§ TASK STATEMENT:
Set the data down again, exactly as it reads, but without the pictures.

Recorded data:
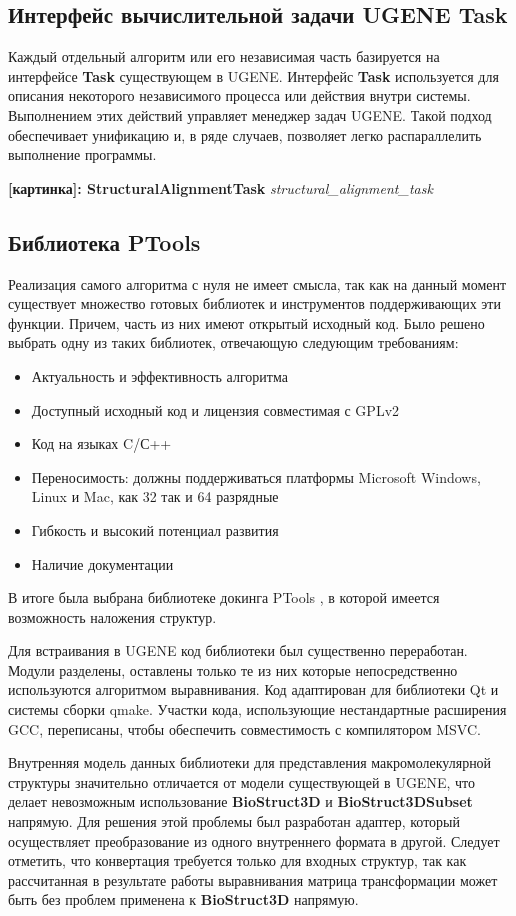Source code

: \documentclass[a4paper, 12pt, titlepage, utf8]{extarticle}
\newcommand{\class}{\textbf}
\newcommand{\myimage}[2]{   
    \begin{center} \textbf{[картинка]: #1} \textit{#2} \end{center} 
}
\begin{document}
\subsection{Интерфейс вычислительной задачи UGENE Task}
Каждый отдельный алгоритм или его независимая часть базируется на интерфейсе \class{Task} существующем в UGENE. Интерфейс \class{Task} используется для описания некоторого независимого процесса или действия внутри системы. Выполнением этих действий управляет менеджер задач UGENE. Такой подход обеспечивает унификацию и, в ряде случаев, позволяет легко распараллелить выполнение программы.

\myimage{StructuralAlignmentTask}{structural\_alignment\_task}

\subsection{Библиотека PTools}
Реализация самого алгоритма с нуля не имеет смысла, так как на данный момент существует множество готовых библиотек и инструментов поддерживающих эти функции. Причем, часть из них имеют открытый исходный код. Было решено выбрать одну из таких библиотек, отвечающую следующим требованиям:

\begin{itemize}
    \item Актуальность и эффективность алгоритма
    \item Доступный исходный код и лицензия совместимая с GPLv2 \cite{gpl}
    \item Код на языках C/С++
    \item Переносимость: должны поддерживаться платформы Microsoft Windows, Linux и Mac, как 32 так и 64 разрядные
    \item Гибкость и высокий потенциал развития
    \item Наличие документации
\end{itemize}

В итоге была выбрана библиотеке докинга PTools \cite{ptools}, в которой имеется возможность наложения структур. 

Для встраивания в UGENE код библиотеки был существенно переработан. Модули разделены, оставлены только те из них которые непосредственно используются алгоритмом выравнивания. Код адаптирован для библиотеки Qt и системы сборки qmake. Участки кода, использующие нестандартные расширения GCC, переписаны, чтобы обеспечить совместимость с компилятором MSVC.

Внутренняя модель данных библиотеки для представления макромолекулярной структуры значительно отличается от модели существующей в UGENE, что делает невозможным использование \class{BioStruct3D} и \class{BioStruct3DSubset} напрямую. Для решения этой проблемы был разработан адаптер, который осуществляет преобразование из одного внутреннего формата в другой. Следует отметить, что конвертация требуется только для входных структур, так как рассчитанная в результате работы выравнивания матрица трансформации может быть без проблем применена к \class{BioStruct3D} напрямую.
\end{document}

§ ANSWER BELOW:
Source code

: \documentclass[a4paper, 12pt, titlepage, utf8]{extarticle}
\newcommand{\class}{\textbf}
\newcommand{\myimage}[2]{   
    \begin{center} \textbf{[картинка]: #1} \textit{#2} \end{center} 
}
\begin{document}
\subsection{Интерфейс вычислительной задачи UGENE Task}
Каждый отдельный алгоритм или его независимая часть базируется на интерфейсе \class{Task} существующем в UGENE. Интерфейс \class{Task} используется для описания некоторого независимого процесса или действия внутри системы. Выполнением этих действий управляет менеджер задач UGENE. Такой подход обеспечивает унификацию и, в ряде случаев, позволяет легко распараллелить выполнение программы.

\myimage{StructuralAlignmentTask}{structural\_alignment\_task}

\subsection{Библиотека PTools}
Реализация самого алгоритма с нуля не имеет смысла, так как на данный момент существует множество готовых библиотек и инструментов поддерживающих эти функции. Причем, часть из них имеют открытый исходный код. Было решено выбрать одну из таких библиотек, отвечающую следующим требованиям:

\begin{itemize}
    \item Актуальность и эффективность алгоритма
    \item Доступный исходный код и лицензия совместимая с GPLv2 \cite{gpl}
    \item Код на языках C/С++
    \item Переносимость: должны поддерживаться платформы Microsoft Windows, Linux и Mac, как 32 так и 64 разрядные
    \item Гибкость и высокий потенциал развития
    \item Наличие документации
\end{itemize}

В итоге была выбрана библиотеке докинга PTools \cite{ptools}, в которой имеется возможность наложения структур. 

Для встраивания в UGENE код библиотеки был существенно переработан. Модули разделены, оставлены только те из них которые непосредственно используются алгоритмом выравнивания. Код адаптирован для библиотеки Qt и системы сборки qmake. Участки кода, использующие нестандартные расширения GCC, переписаны, чтобы обеспечить совместимость с компилятором MSVC.

Внутренняя модель данных библиотеки для представления макромолекулярной структуры значительно отличается от модели существующей в UGENE, что делает невозможным использование \class{BioStruct3D} и \class{BioStruct3DSubset} напрямую. Для решения этой проблемы был разработан адаптер, который осуществляет преобразование из одного внутреннего формата в другой. Следует отметить, что конвертация требуется только для входных структур, так как рассчитанная в результате работы выравнивания матрица трансформации может быть без проблем применена к \class{BioStruct3D} напрямую.
\end{document}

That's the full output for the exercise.